Result contract: The agent does not call back to the platform. It follows the contract (push work, create PR) and exits. The orchestrator infers the outcome from GitHub state and the agent’s poll response.

ToolSourceDescription
Shell executionNative (MicroVM)Build, test, lint via bash
File systemNative (MicroVM)Read/write code
GitHubAgentCore Gateway + IdentityClone, push, PR, issues
Web searchAgentCore GatewayDocumentation lookups

Plugins, skills, and MCP servers are out of scope for MVP. Additional tools can be added via Gateway integration.

The harness enforces tool-call policy via Cedar-based hooks:

  • PreToolUse (agent/src/hooks.py + agent/src/policy.py) - Evaluates tool calls before execution. pr_review agents cannot use Write/Edit. Writes to .git/* are blocked. Destructive bash commands are denied. Fail-closed: if Cedar is unavailable, all calls are denied.
  • PostToolUse (agent/src/hooks.py + agent/src/output_scanner.py) - Screens tool outputs for secrets and redacts before re-entering agent context.

Per-repo custom Cedar policies are supported via Blueprint security.cedarPolicies. See SECURITY.md for the full policy enforcement model.

The agent runtime runs inside a VPC with private subnets.
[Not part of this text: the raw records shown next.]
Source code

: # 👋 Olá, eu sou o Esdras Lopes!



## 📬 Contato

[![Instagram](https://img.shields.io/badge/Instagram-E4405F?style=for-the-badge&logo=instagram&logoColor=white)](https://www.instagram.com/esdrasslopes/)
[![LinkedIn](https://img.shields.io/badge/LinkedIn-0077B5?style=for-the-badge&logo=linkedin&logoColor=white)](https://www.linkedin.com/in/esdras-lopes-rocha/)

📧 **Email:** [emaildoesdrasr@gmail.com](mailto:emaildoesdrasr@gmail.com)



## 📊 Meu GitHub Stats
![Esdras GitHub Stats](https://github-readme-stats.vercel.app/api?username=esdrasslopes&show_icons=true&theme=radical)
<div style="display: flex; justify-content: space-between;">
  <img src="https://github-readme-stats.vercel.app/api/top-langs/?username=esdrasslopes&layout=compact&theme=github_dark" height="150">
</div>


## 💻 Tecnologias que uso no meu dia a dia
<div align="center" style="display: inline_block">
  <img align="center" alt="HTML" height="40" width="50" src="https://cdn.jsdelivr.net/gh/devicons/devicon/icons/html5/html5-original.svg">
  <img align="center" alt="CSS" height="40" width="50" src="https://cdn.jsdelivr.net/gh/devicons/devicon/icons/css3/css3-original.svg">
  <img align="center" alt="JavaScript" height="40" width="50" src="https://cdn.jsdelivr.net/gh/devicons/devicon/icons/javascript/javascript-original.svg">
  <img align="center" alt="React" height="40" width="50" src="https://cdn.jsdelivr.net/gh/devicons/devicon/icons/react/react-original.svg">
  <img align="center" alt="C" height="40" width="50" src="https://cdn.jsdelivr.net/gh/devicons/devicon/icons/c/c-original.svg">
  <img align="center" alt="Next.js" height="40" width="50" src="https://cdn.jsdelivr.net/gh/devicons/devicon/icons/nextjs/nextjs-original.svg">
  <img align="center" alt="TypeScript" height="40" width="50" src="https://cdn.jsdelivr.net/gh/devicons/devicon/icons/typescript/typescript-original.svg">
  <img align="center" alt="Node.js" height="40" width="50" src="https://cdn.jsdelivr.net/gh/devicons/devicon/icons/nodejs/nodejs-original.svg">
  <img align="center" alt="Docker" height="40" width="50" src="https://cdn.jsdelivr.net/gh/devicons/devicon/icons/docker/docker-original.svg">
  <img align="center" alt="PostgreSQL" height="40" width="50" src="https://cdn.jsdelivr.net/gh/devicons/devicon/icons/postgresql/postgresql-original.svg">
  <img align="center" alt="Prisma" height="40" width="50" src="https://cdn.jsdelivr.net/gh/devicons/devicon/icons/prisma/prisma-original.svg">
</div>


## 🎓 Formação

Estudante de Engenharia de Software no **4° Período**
AWS service traffic stays on the private network via VPC endpoints. External traffic (GitHub, package registries) goes through a NAT Gateway.

flowchart TB
    subgraph VPC["VPC (10.0.0.0/16)"]
        subgraph Private["Private Subnets"]
            RT[AgentCore Runtime]
        end
        subgraph Public["Public Subnets"]
            NAT[NAT Gateway]
        end
        VPE[VPC Endpoints]
    end
    IGW[Internet Gateway]
    GH[GitHub / npm / PyPI]
    AWS[AWS Services]

    RT -->|AWS API calls| VPE
    VPE --> AWS
    RT -->|External HTTPS| NAT
    NAT --> IGW --> GH
DestinationPathExamples
AWS servicesVPC endpoints (private network)Bedrock, DynamoDB, S3, Secrets Manager, ECR, CloudWatch, STS, X-Ray
GitHubNAT Gateway -> internetgithub.com, api.github.com, *.githubusercontent.com
Package registriesNAT Gateway -> internetregistry.npmjs.org, pypi.org, files.pythonhosted.org
Everything elseBlocked by security group (TCP 443 only) + DNS Firewall (domain allowlist)-
EndpointTypePurpose
S3, DynamoDBGateway (free)Image layers, task state
ECR API + DockerInterfaceContainer image pull
CloudWatch LogsInterfaceRuntime logs
Secrets ManagerInterfaceGitHub token
Bedrock RuntimeInterfaceModel invocation
STSInterfaceTemporary credentials
X-RayInterfaceDistributed tracing

Route 53 Resolver DNS Firewall provides domain-level egress filtering. Three rules evaluate in priority order:

  1. Priority 100 - ALLOW platform baseline (GitHub, npm, PyPI, *.amazonaws.com)
  2. Priority 200 - ALLOW additional domains from Blueprint networking.egressAllowlist
  3. Priority 300 - ALERT or BLOCK everything else

Current state: observation mode. Non-allowlisted domains are logged but not blocked. The rollout process:

  1. Deploy with observationMode: true (default)
  2. Analyze DNS query logs over 1-2 weeks
  3. Add missing domains to baseline or Blueprint egressAllowlist
  4. Switch to observationMode: false to enforce blocking

Configured with FirewallFailOpen: ENABLED so a DNS Firewall outage does not kill running sessions.

Limitations:

  • VPC-wide, not per-session - All sessions share one DNS Firewall rule group. Per-repo egressAllowlist values are aggregated (union).
  • DNS-only - Direct IP connections bypass DNS filtering. Acceptable for confused-agent threats, not for sophisticated adversaries.
  • Broad wildcards - *.amazonaws.com and *.githubusercontent.com are necessary but broad.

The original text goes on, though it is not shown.